朴槿恵 氏
19日に行われた韓国の大統領選では、与党セヌリ党の朴槿恵(パククンヘ)候補が最大野党民主統合党の文在寅(ムン・ジェイン)候補を僅差で制し、当選しました。初の女性大統領であり、李明博(イ・ミョンバク)政権に続く保守政権となります。また、父親であるの朴正熙(パク・チョンヒ)元大統領に次ぐ初の親子2代の大統領となります。2013年2月から始まる韓国の第18代大統領の任期は、韓国経済停滞、朝鮮半島の緊張情勢など様々な試練に直面すると認定されています。
朴氏が当選した背景には2012年の韓国経済の成長率が3年ぶりに最低となっています。
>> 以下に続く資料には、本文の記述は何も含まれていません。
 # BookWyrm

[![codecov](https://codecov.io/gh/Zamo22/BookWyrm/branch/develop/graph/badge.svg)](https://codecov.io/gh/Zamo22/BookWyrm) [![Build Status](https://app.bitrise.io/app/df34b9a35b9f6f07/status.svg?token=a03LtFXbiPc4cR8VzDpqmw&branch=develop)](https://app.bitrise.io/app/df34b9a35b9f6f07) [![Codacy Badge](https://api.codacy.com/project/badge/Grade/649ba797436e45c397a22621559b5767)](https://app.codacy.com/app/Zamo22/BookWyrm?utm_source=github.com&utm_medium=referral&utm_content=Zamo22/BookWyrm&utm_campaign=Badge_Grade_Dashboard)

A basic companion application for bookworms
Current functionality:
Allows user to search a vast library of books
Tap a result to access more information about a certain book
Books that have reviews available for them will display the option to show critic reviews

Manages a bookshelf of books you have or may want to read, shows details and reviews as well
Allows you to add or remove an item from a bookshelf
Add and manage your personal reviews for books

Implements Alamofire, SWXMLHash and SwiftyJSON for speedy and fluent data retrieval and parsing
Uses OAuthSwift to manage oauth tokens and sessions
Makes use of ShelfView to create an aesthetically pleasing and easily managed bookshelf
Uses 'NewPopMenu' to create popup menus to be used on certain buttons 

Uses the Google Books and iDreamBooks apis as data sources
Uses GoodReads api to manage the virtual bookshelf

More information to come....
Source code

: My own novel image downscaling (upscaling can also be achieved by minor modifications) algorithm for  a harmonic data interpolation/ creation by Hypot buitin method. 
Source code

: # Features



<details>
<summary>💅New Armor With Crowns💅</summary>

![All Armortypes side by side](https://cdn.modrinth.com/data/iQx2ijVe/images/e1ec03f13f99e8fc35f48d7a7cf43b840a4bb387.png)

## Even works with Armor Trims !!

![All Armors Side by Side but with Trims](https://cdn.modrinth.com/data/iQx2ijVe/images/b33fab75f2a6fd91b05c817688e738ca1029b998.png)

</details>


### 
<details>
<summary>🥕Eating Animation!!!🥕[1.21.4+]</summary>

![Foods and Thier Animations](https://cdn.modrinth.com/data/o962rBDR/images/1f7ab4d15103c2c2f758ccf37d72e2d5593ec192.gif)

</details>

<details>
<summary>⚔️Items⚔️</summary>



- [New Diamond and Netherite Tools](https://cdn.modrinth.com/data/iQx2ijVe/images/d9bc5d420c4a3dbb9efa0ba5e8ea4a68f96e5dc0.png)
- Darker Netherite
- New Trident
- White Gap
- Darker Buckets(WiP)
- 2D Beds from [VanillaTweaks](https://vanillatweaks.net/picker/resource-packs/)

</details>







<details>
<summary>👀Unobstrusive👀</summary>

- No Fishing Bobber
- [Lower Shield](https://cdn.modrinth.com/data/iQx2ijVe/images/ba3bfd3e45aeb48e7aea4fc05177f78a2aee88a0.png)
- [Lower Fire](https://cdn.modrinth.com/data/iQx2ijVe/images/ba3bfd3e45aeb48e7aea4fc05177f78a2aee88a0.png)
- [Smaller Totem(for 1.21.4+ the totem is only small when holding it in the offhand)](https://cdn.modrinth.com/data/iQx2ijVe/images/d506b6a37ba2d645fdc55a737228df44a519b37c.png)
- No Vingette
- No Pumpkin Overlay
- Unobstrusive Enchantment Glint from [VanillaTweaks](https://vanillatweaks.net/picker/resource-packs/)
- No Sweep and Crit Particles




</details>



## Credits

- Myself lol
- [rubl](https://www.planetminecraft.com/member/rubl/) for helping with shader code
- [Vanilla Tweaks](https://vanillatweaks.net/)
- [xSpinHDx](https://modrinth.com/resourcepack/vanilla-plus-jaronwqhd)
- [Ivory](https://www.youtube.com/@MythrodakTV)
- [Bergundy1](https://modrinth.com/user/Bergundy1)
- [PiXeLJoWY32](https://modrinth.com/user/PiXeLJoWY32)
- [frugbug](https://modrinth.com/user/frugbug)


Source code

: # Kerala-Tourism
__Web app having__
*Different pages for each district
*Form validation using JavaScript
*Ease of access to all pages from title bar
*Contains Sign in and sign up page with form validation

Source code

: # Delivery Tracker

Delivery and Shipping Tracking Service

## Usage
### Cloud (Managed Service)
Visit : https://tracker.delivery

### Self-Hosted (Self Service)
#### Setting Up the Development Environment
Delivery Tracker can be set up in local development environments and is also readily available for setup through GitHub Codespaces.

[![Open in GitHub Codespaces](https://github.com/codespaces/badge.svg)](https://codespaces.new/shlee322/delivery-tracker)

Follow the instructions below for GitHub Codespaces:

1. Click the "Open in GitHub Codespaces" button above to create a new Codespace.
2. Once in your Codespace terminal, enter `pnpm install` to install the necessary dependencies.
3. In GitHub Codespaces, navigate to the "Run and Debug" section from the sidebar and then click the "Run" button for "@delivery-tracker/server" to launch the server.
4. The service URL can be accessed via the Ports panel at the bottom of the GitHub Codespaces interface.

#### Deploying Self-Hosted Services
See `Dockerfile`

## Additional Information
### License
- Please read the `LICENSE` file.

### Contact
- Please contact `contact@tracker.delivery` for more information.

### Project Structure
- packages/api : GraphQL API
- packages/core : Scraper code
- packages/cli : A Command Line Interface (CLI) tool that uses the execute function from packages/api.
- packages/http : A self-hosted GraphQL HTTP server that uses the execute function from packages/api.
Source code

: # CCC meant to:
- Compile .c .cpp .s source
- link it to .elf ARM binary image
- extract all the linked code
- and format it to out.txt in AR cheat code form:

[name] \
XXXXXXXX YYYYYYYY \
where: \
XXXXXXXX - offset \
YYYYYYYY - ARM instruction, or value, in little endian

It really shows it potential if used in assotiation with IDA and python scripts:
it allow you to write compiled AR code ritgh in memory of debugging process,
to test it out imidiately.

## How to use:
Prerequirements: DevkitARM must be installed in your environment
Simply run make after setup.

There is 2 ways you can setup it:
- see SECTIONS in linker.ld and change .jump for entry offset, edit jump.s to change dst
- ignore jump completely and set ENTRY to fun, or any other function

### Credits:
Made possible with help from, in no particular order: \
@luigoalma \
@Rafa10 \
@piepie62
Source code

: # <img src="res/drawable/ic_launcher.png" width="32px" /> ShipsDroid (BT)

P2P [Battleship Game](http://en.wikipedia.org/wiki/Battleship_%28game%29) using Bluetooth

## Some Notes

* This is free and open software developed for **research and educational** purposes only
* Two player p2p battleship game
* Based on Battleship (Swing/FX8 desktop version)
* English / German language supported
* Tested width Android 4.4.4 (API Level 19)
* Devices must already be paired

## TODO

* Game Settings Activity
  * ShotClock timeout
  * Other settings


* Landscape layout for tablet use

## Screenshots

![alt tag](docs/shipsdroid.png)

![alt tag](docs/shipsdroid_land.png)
ユーロ圏地域を始めとする外国の投資活動が急減しつつあります。また、先頃、韓国中央銀行は2012年の国内総生産の成長率が中銀予想の2.4%を下回る可能性があると明らかにしました。世界の景気が停滞する中、輸出依存型の韓国経済の勢いが弱まっていることを浮き彫りにしました。 さらに、韓国における貧富の格差は日増しに大きくなっています。相対的貧困率は2006年と比べ10%増となっています。
外交分野では、領有権の主張を巡って日本との対立、及び朝鮮半島での核問題などが続いています。多くの分析者らは南北朝鮮関係は李明博氏の任期中に著しく悪化したと評価しています。
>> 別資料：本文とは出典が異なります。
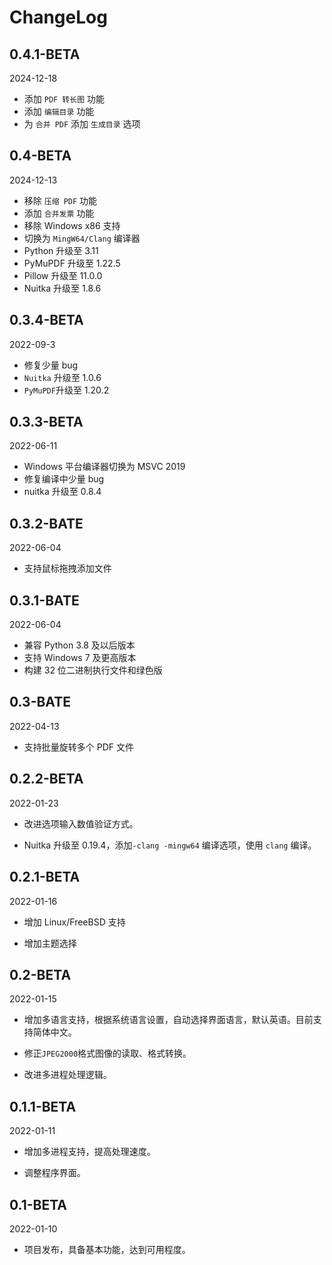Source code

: # ChangeLog

## 0.4.1-BETA

2024-12-18

- 添加 `PDF 转长图` 功能
- 添加 `编辑目录` 功能
- 为 `合并 PDF` 添加 `生成目录` 选项

## 0.4-BETA

2024-12-13

- 移除 `压缩 PDF` 功能
- 添加 `合并发票` 功能
- 移除 Windows x86 支持
- 切换为 `MingW64/Clang` 编译器
- Python 升级至 3.11
- PyMuPDF 升级至 1.22.5
- Pillow 升级至 11.0.0
- Nuitka 升级至 1.8.6

## 0.3.4-BETA

2022-09-3

- 修复少量 bug
- `Nuitka` 升级至 1.0.6
- `PyMuPDF`升级至 1.20.2

## 0.3.3-BETA

2022-06-11

- Windows 平台编译器切换为 MSVC 2019
- 修复编译中少量 bug
- nuitka 升级至 0.8.4

## 0.3.2-BATE

2022-06-04

- 支持鼠标拖拽添加文件

## 0.3.1-BATE

2022-06-04

- 兼容 Python 3.8 及以后版本
- 支持 Windows 7 及更高版本
- 构建 32 位二进制执行文件和绿色版

## 0.3-BATE

2022-04-13

- 支持批量旋转多个 PDF 文件

## 0.2.2-BETA

2022-01-23

- 改进选项输入数值验证方式。

- Nuitka 升级至 0.19.4，添加`-clang -mingw64` 编译选项，使用 `clang` 编译。

## 0.2.1-BETA

2022-01-16

- 增加 Linux/FreeBSD 支持

- 增加主题选择

## 0.2-BETA

2022-01-15

- 增加多语言支持，根据系统语言设置，自动选择界面语言，默认英语。目前支持简体中文。

- 修正`JPEG2000`格式图像的读取、格式转换。

- 改进多进程处理逻辑。

## 0.1.1-BETA

2022-01-11

- 增加多进程支持，提高处理速度。

- 调整程序界面。

## 0.1-BETA

2022-01-10

- 项目发布，具备基本功能，达到可用程度。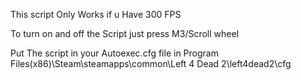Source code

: This script Only Works if u Have 300 FPS

To turn on and off the Script just press M3/Scroll wheel

Put The script in your Autoexec.cfg file in Program Files(x86)\Steam\steamapps\common\Left 4 Dead 2\left4dead2\cfg
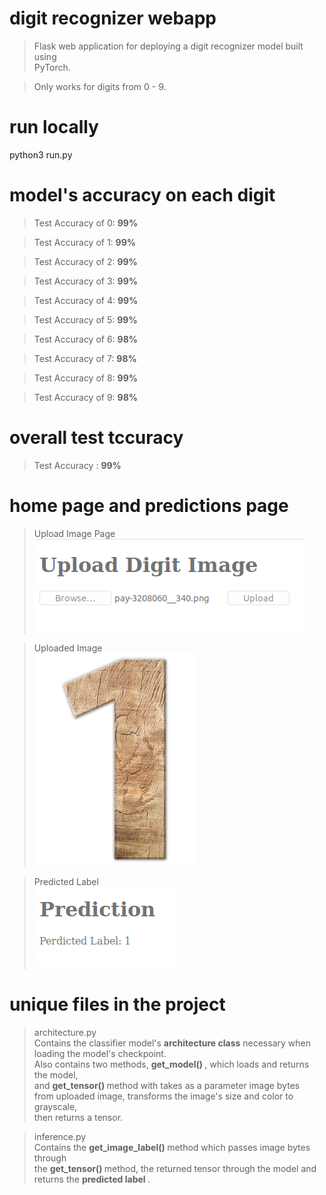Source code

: # digit recognizer webapp
> Flask web application for deploying a digit recognizer model built using <br /> PyTorch. <br />

>Only works for digits from 0 - 9.

# run locally
python3 run.py

# model's accuracy on each digit
> Test Accuracy of 0: <b> 99% </b>

> Test Accuracy of 1: <b> 99% </b>

> Test Accuracy of 2: <b> 99% </b>

> Test Accuracy of 3: <b> 99% </b>

> Test Accuracy of 4: <b> 99% </b>

> Test Accuracy of 5: <b> 99% </b>

> Test Accuracy of 6: <b> 98% </b>

> Test Accuracy of 7: <b> 98% </b>

> Test Accuracy of 8: <b> 99% </b>

> Test Accuracy of 9: <b> 98% </b>

# overall test tccuracy
> Test Accuracy : <b> 99% </b>

# home page and predictions page
> Upload Image Page <br />
![upload page](images/upload_image.png)

> Uploaded Image <br />
![uploaded image](images/pay-3208060__340.png)

> Predicted Label <br />
![sample prediction](images/sample_prediction.png)

# unique files in the project
> architecture.py <br />
Contains the classifier model's <b>architecture class</b> necessary when <br /> loading the model's checkpoint. <br /> Also contains two methods, <b> get_model() </b>, which loads and returns the model, <br /> and <b> get_tensor() </b> method with takes as a parameter image bytes <br /> from uploaded image, transforms the image's size and color to grayscale, <br /> then returns a tensor.

> inference.py <br />
Contains the <b> get_image_label() </b> method which passes image bytes through <br /> the <b> get_tensor() </b> method, the returned tensor through the model and <br /> returns the <b> predicted label </b>.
朴氏は記者会見で、家計債務、高騰する教育費、高齢層の貧困などにあえいでいる現状を指摘し、父親である朴正煕(パク・チョンヒ)大統領時代の奇跡と呼ばれた急激な経済成長の再来による景気回復を訴えました。これは、大企業中心で格差が拡大した李政権の路線を修正し、「経済民主化」を主張します。雇用、福祉の充実などで中産層の拡大を目指します。一方で、大企業の競争力も温存し、早期に景気停滞局面からの脱却を図りたい考えでした。また、公平な人事などを通じた「国民統合」も目指しています。
新政府の構成について、朴氏は首相の選出権を尊重することを公約しました。その他、朴氏は大統領任期を現行の5年から4年に短縮する憲法の改正を検討すると明らかにしました。
朝鮮民主主義人民共和国との関係では、朴氏は関係改善へ向けた開放政策の維持、人道支援活動、離散家族再会事業の再開、南北朝鮮による貿易取引の強化などを発表しました。また、朴氏は人道支援活動を政治活動から切り離すと同時に、朝鮮民主主義人民共和国へのいかなる大規模な投資活動であろうとも朝鮮半島での非核化目標に寄与しなければならないと述べました。
多くの分析者は、韓国の新大統領は様々な困難に直面するものの、多くの有利な点に恵まれるであろうと評価しています。朴氏は22歳の時から政治活動に参加してきました。さらに、国会議員に初当選して以来連続5期にわたり当選し、セヌリ党非常対策委員長を務めてきました。これらのことは、朴氏の大統領任期に役立つと期待されています。
国民の生活改善と民族団結に全力を尽くすと宣言した朴氏は父親のように威信を高め、韓国の安全保障、経済状況を解決できると有権者から期待されています。